French say 'non' to work email after 6 p.m.

A new labor agreement requires French workers not to respond to any work-related emails -- even if on their phones -- in the evening. Civilized?

Chris Matyszczyk
2 min read

sonia.png
Parisian cafes are really rather nice. SoniaTravels/YouTube screenshot by Chris Matyszczyk/CNET

One of the more painful ads of the 21st century was one perpetrated recently by Cadillac.

Purporting to sell its ELR vehicle, it featured a big-mouthed American corporate type lauding the American way of work-work-work, and contrasting it with foreigners' alleged culture of shirk-shirk-shirk.

"Other countries, they work, they stroll home, they stop by the cafe, they take August off," says the hero. He adds that if you only take a two-week vacation, you can have a fine automobile like the Cadiallac ELR.

He then adds: "N'est-ce pas?" And that's when you know he was sneering at the French all along.

Oddly enough, having been to France, I noted that the locals do drive nice cars. They also enjoy very passable wine and an exalted sense of style lacking in certain other parts of the world.

Now, they also enjoy the luxury of not taking work calls and messages after 6 p.m.

As the Guardian reports, unions and employers have reached an agreement whose terms require workers to ignore anything work-related after office hours.

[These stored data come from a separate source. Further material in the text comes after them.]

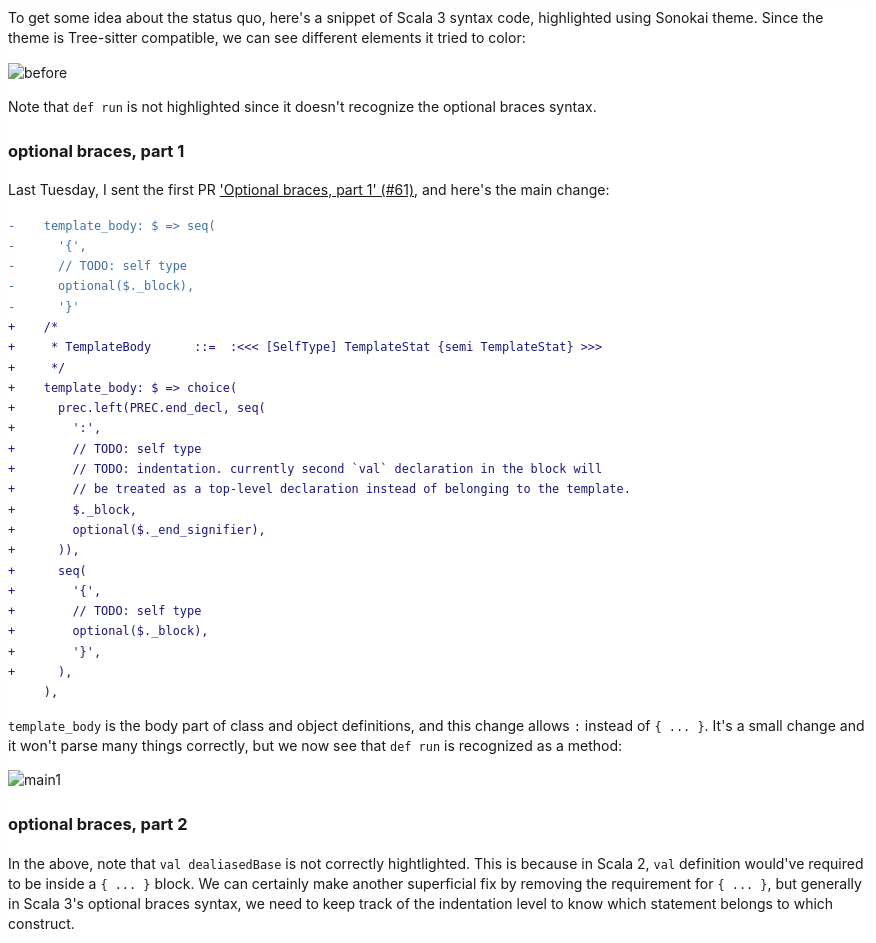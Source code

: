 To get some idea about the status quo, here's a snippet of Scala 3 syntax code, highlighted using Sonokai theme. Since the theme is Tree-sitter compatible, we can see different elements it tried to color:

![before](/images/ts_sonokai_main_before.png)

Note that `def run` is not highlighted since it doesn't recognize the optional braces syntax.

### optional braces, part 1

Last Tuesday, I sent the first PR ['Optional braces, part 1' (#61)][61], and here's the main change:

```diff
-    template_body: $ => seq(
-      '{',
-      // TODO: self type
-      optional($._block),
-      '}'
+    /*
+     * TemplateBody      ::=  :<<< [SelfType] TemplateStat {semi TemplateStat} >>>
+     */
+    template_body: $ => choice(
+      prec.left(PREC.end_decl, seq(
+        ':',
+        // TODO: self type
+        // TODO: indentation. currently second `val` declaration in the block will
+        // be treated as a top-level declaration instead of belonging to the template.
+        $._block,
+        optional($._end_signifier),
+      )),
+      seq(
+        '{',
+        // TODO: self type
+        optional($._block),
+        '}',
+      ),
     ),
```

`template_body` is the body part of class and object definitions, and this change allows `:` instead of `{ ... }`. It's a small change and it won't parse many things correctly, but we now see that `def run` is recognized as a method:

![main1](/images/ts_sonokai_main1.png)

### optional braces, part 2

In the above, note that `val dealiasedBase` is not correctly hightlighted.
This is because in Scala 2, `val` definition would've required to be inside a `{ ... }` block.
We can certainly make another superficial fix by removing the requirement for `{ ... }`, but generally in Scala 3's optional braces syntax, we need to keep track of the indentation level to know which statement belongs to which construct.


  [kipp]: https://www.chris-kipp.io/
  [tooling-talks]: https://www.tooling-talks.com/episode-4
  [tree-sitter]: https://tree-sitter.github.io/tree-sitter/
  [strangeloop]: https://www.youtube.com/watch?v=Jes3bD6P0To
  [vim]: https://vimdoc.sourceforge.net/htmldoc/syntax.html
  [neovim-doc]: https://neovim.io/doc/user/treesitter.html
  [nvim-treesitter]: https://github.com/nvim-treesitter/nvim-treesitter
  [tree-sitter-scala]: https://github.com/tree-sitter/tree-sitter-scala
  [scala-syntax]: https://docs.scala-lang.org/scala3/reference/syntax.html
  [tree-sitter-ebnf-generator]: https://github.com/eatkins/tree-sitter-ebnf-generator
  [scala4400]: https://github.com/scala/scala/pull/4400
  [som_snytt]: https://fosstodon.org/@som_snytt
  [61]: https://github.com/tree-sitter/tree-sitter-scala/pull/61
  [62]: https://github.com/tree-sitter/tree-sitter-scala/pull/62
  [43]: https://github.com/tree-sitter/tree-sitter-scala/issues/43
  [7499]: https://users.scala-lang.org/t/scala-3-syntax-highlighting-in-vim/7499
  [5435]: https://contributors.scala-lang.org/t/scala-3-syntax-support-in-other-editors/5435
  [indoorvivants]: https://indoorvivants.com/
  [2]: https://github.com/keynmol/tree-sitter-scala/pull/2
  [external]: https://tree-sitter.github.io/tree-sitter/creating-parsers#external-scanners
  [conflicting]: https://tree-sitter.github.io/tree-sitter/creating-parsers#conflicting-tokens
  [keyword]: https://tree-sitter.github.io/tree-sitter/creating-parsers#keyword-extraction
  [indentation]: https://docs.scala-lang.org/scala3/reference/other-new-features/indentation.html
  [fewer-braces]: https://docs.scala-lang.org/sips/fewer-braces.html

These are generally accepted to be between 9 a.m. and 6 p.m.

This cultured agreement relates to more than 1 million people in the technology and consultancy sectors, who were being bombarded by hectoring (and possibly inebriated) bosses late into the night.

Have these people no respect for the need to enjoy one's glass of Bordeaux? Do they not realize that the taste of a fine Gruyere can be ruined by a message demanding a report by the morning?

The BBC reported that the chairman of France's General Confederation of Managers, Michel de La Force, said that digital communication after 6 p.m. would only be allowed in "exceptional circumstances."

I have a feeling that such rules may not be adhered to as much as proponents might think. However, there's a certain truth to the idea that American corporate principles -- those that assume work always comes first -- have seeped into other cultures.

It helps, of course, when America owns so many of the world's companies.

How often at parties are you asked "What do you do?" before anyone wonders what your name might be? How many times are you on vacation and discover that panicky work e-mails are puncturing your time on the beach?

And when you're out to dinner, do you place your phone on the table in the hope of a Tinder match, or for fear that the burning embers of a tough day at work will reignite when the boss comes back from his, um, conference?

Laugh at the French all you wish (the French do it quite a lot), but at least someone is thinking about life as being something that extends beyond the world according to Wall Street.